Most people think about debt in terms of the balance — "I have $18,000 in credit card debt." The more clarifying way to think about it is in terms of the daily cost. At 22% APR, an $18,000 balance is costing you roughly $10.85 every single day in interest, before you've made a single payment. That's $326/month flowing directly to the lender, permanently, until the balance is gone.
Framing debt as a daily cost changes the urgency. Every month you wait to aggressively pay it down isn't a neutral decision — it's a decision to keep paying that daily toll.
The Minimum Payment Trap
Minimum payments are designed to keep you in debt as long as possible while maximizing the interest you pay. They're typically calculated as a small percentage of your balance — often 1–2% plus interest, or a flat dollar minimum — which means they barely outpace the interest accruing each month.
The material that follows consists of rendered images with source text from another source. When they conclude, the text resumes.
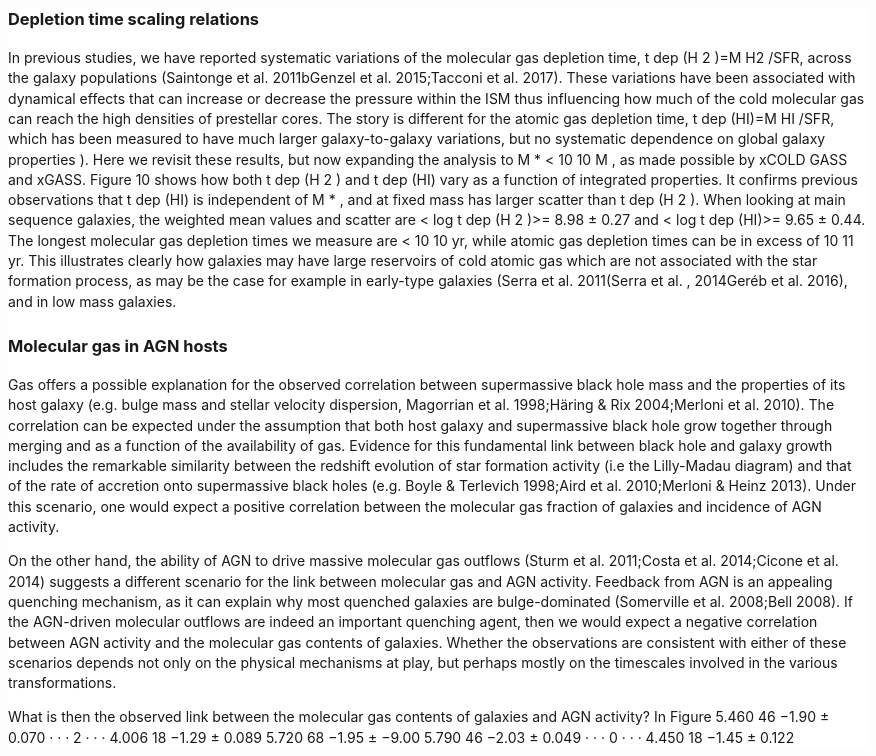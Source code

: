 
### Depletion time scaling relations

In previous studies, we have reported systematic variations of the molecular gas depletion time, t dep (H 2 )=M H2 /SFR, across the galaxy populations (Saintonge et al. 2011bGenzel et al. 2015;Tacconi et al. 2017). These variations have been associated with dynamical effects that can increase or decrease the pressure within the ISM thus influencing how much of the cold molecular gas can reach the high densities of prestellar cores. The story is different for the atomic gas depletion time, t dep (HI)=M HI /SFR, which has been measured to have much larger galaxy-to-galaxy variations, but no systematic dependence on global galaxy properties ). Here we revisit these results, but now expanding the analysis to M * < 10 10 M , as made possible by xCOLD GASS and xGASS. Figure 10 shows how both t dep (H 2 ) and t dep (HI) vary as a function of integrated properties. It confirms previous observations that t dep (HI) is independent of M * , and at fixed mass has larger scatter than t dep (H 2 ). When looking at main sequence galaxies, the weighted mean values and scatter are < log t dep (H 2 )>= 8.98 ± 0.27 and < log t dep (HI)>= 9.65 ± 0.44. The longest molecular gas depletion times we measure are < 10 10 yr, while atomic gas depletion times can be in excess of 10 11 yr. This illustrates clearly how galaxies may have large reservoirs of cold atomic gas which are not associated with the star formation process, as may be the case for example in early-type galaxies (Serra et al. 2011(Serra et al. , 2014Geréb et al. 2016), and in low mass galaxies.


### Molecular gas in AGN hosts

Gas offers a possible explanation for the observed correlation between supermassive black hole mass and the properties of its host galaxy (e.g. bulge mass and stellar velocity dispersion, Magorrian et al. 1998;Häring & Rix 2004;Merloni et al. 2010). The correlation can be expected under the assumption that both host galaxy and supermassive black hole grow together through merging and as a function of the availability of gas. Evidence for this fundamental link between black hole and galaxy growth includes the remarkable similarity between the redshift evolution of star formation activity (i.e the Lilly-Madau diagram) and that of the rate of accretion onto supermassive black holes (e.g. Boyle & Terlevich 1998;Aird et al. 2010;Merloni & Heinz 2013). Under this scenario, one would expect a positive correlation between the molecular gas fraction of galaxies and incidence of AGN activity.

On the other hand, the ability of AGN to drive massive molecular gas outflows (Sturm et al. 2011;Costa et al. 2014;Cicone et al. 2014) suggests a different scenario for the link between molecular gas and AGN activity. Feedback from AGN is an appealing quenching mechanism, as it can explain why most quenched galaxies are bulge-dominated (Somerville et al. 2008;Bell 2008). If the AGN-driven molecular outflows are indeed an important quenching agent, then we would expect a negative correlation between AGN activity and the molecular gas contents of galaxies. Whether the observations are consistent with either of these scenarios depends not only on the physical mechanisms at play, but perhaps mostly on the timescales involved in the various transformations.

What is then the observed link between the molecular gas contents of galaxies and AGN activity? In Figure 5.460 46 −1.90 ± 0.070 · · · 2 · · · 4.006 18 −1.29 ± 0.089 5.720 68 −1.95 ± −9.00 5.790 46 −2.03 ± 0.049 · · · 0 · · · 4.450 18 −1.45 ± 0.122
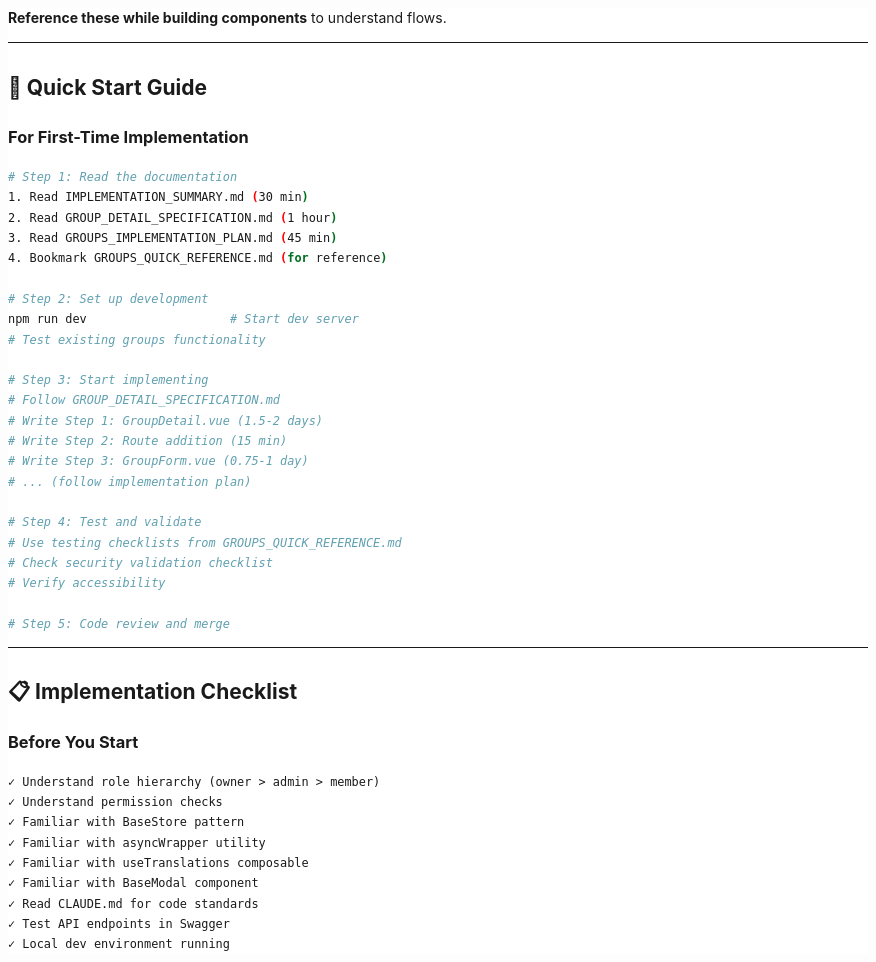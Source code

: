 **Reference these while building components** to understand flows.

---

## 🎯 Quick Start Guide

### For First-Time Implementation

```bash
# Step 1: Read the documentation
1. Read IMPLEMENTATION_SUMMARY.md (30 min)
2. Read GROUP_DETAIL_SPECIFICATION.md (1 hour)
3. Read GROUPS_IMPLEMENTATION_PLAN.md (45 min)
4. Bookmark GROUPS_QUICK_REFERENCE.md (for reference)

# Step 2: Set up development
npm run dev                    # Start dev server
# Test existing groups functionality

# Step 3: Start implementing
# Follow GROUP_DETAIL_SPECIFICATION.md
# Write Step 1: GroupDetail.vue (1.5-2 days)
# Write Step 2: Route addition (15 min)
# Write Step 3: GroupForm.vue (0.75-1 day)
# ... (follow implementation plan)

# Step 4: Test and validate
# Use testing checklists from GROUPS_QUICK_REFERENCE.md
# Check security validation checklist
# Verify accessibility

# Step 5: Code review and merge
```

---

## 📋 Implementation Checklist

### Before You Start
```
✓ Understand role hierarchy (owner > admin > member)
✓ Understand permission checks
✓ Familiar with BaseStore pattern
✓ Familiar with asyncWrapper utility
✓ Familiar with useTranslations composable
✓ Familiar with BaseModal component
✓ Read CLAUDE.md for code standards
✓ Test API endpoints in Swagger
✓ Local dev environment running
```

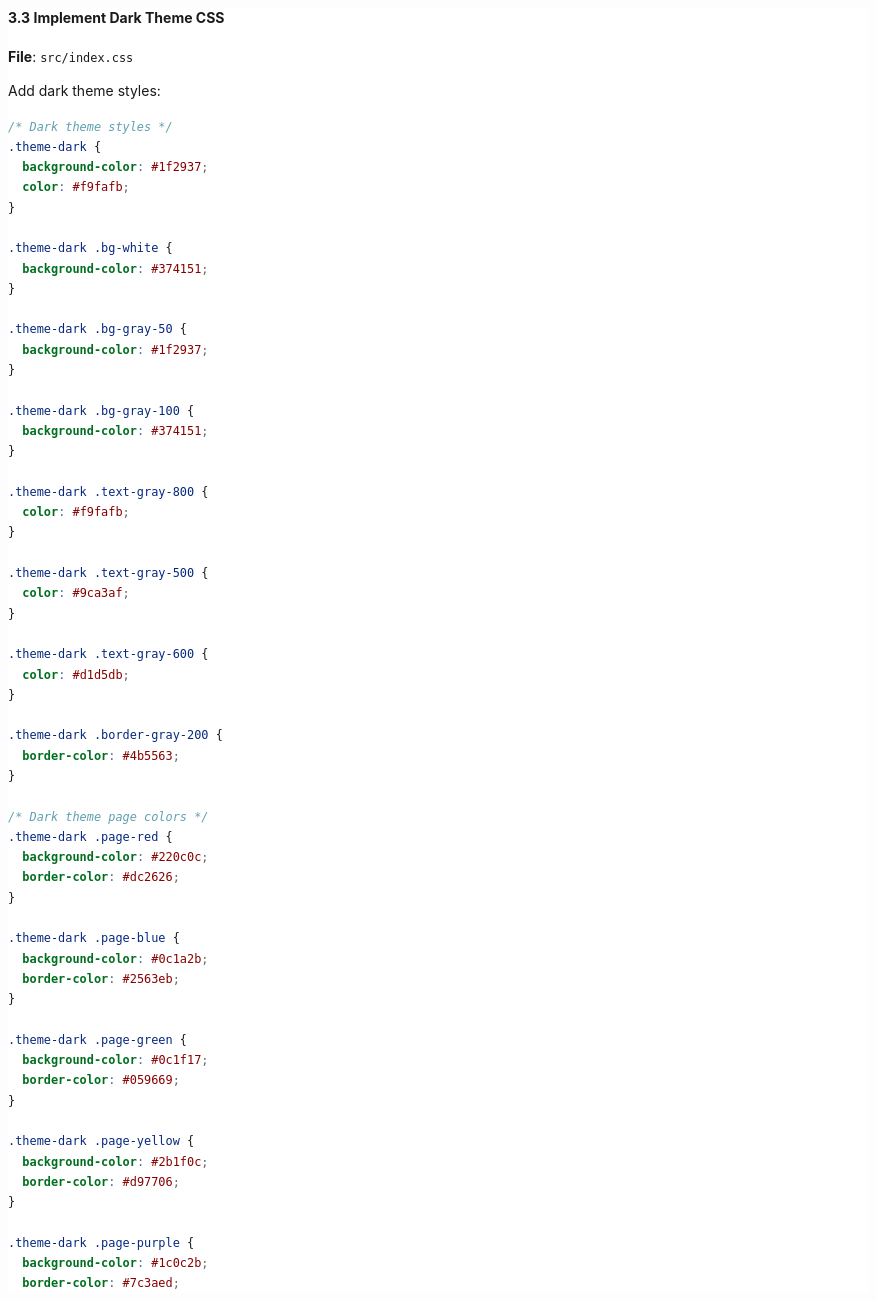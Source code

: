 #### 3.3 Implement Dark Theme CSS
**File**: `src/index.css`

Add dark theme styles:

```css
/* Dark theme styles */
.theme-dark {
  background-color: #1f2937;
  color: #f9fafb;
}

.theme-dark .bg-white {
  background-color: #374151;
}

.theme-dark .bg-gray-50 {
  background-color: #1f2937;
}

.theme-dark .bg-gray-100 {
  background-color: #374151;
}

.theme-dark .text-gray-800 {
  color: #f9fafb;
}

.theme-dark .text-gray-500 {
  color: #9ca3af;
}

.theme-dark .text-gray-600 {
  color: #d1d5db;
}

.theme-dark .border-gray-200 {
  border-color: #4b5563;
}

/* Dark theme page colors */
.theme-dark .page-red {
  background-color: #220c0c;
  border-color: #dc2626;
}

.theme-dark .page-blue {
  background-color: #0c1a2b;
  border-color: #2563eb;
}

.theme-dark .page-green {
  background-color: #0c1f17;
  border-color: #059669;
}

.theme-dark .page-yellow {
  background-color: #2b1f0c;
  border-color: #d97706;
}

.theme-dark .page-purple {
  background-color: #1c0c2b;
  border-color: #7c3aed;
```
Here's what minimum-only payments look like on common balances at 22% APR:
| Balance | Minimum payment (est.) | Payoff timeline | Total interest paid |
|---|---|---|---|
| $5,000 | ~$100/month | 19+ years | ~$7,700 |
| $10,000 | ~$200/month | 22+ years | ~$16,000 |
| $18,000 | ~$360/month | 25+ years | ~$29,000 |
| $25,000 | ~$500/month | 26+ years | ~$41,000 |
The $18,000 balance that costs $326/month in interest on a minimum payment plan will cost you $29,000 in interest over 25 years — more than the original balance, paid on top of it. That's not a math error. That's how minimum payments work.
The Extra Payment Multiplier
The most powerful thing you can do with any debt is add a consistent extra payment toward the principal. The impact is disproportionate to the amount because every dollar of principal eliminated immediately reduces the interest accruing the next month.
On a $10,000 balance at 22% APR:
| Monthly payment | Payoff time | Total interest | Interest saved vs minimum |
|---|---|---|---|
| Minimum only (~$200) | 22+ years | ~$16,000 | — |
| $300/month | 4.5 years | ~$5,800 | ~$10,200 saved |
| $400/month | 3 years | ~$3,700 | ~$12,300 saved |
| $500/month | 2.5 years | ~$2,900 | ~$13,100 saved |
An extra $100/month — going from minimum to $300 — saves over $10,000 in interest and nearly 18 years of payments. That's the multiplier effect of extra payments, and it's why even modest increases in your monthly payment produce dramatically different outcomes.
The Debt-Free Date: The Number Worth Knowing
Most people carrying debt know their balance. Far fewer know their debt-free date — the specific month and year when the balance hits zero at their current payment rate. That date is worth calculating because it makes the decision concrete: do you want to be debt-free in October 2031, or would you rather make some adjustments and get there in March 2028?
A debt-free date also gives you something to plan around. Once you know when the balance clears, you can start thinking about what you'll do with that monthly payment when it no longer goes to a lender. Redirecting $400/month from debt payments into an investment account the month your last balance clears is one of the most powerful financial moves available to someone coming out of debt.
The Order of Attack
If you're carrying multiple debts, the order you pay them off changes your total interest cost significantly. Directing extra payments toward your highest-rate debt first — the avalanche method — minimizes total interest. Directing them toward the smallest balance first — the snowball method — maximizes early wins and psychological momentum.
The right choice depends on your specific balances and interest rates, and the difference is sometimes smaller than people expect. What's not debatable is that extra payments toward any debt beat minimum payments on all debts in total interest paid.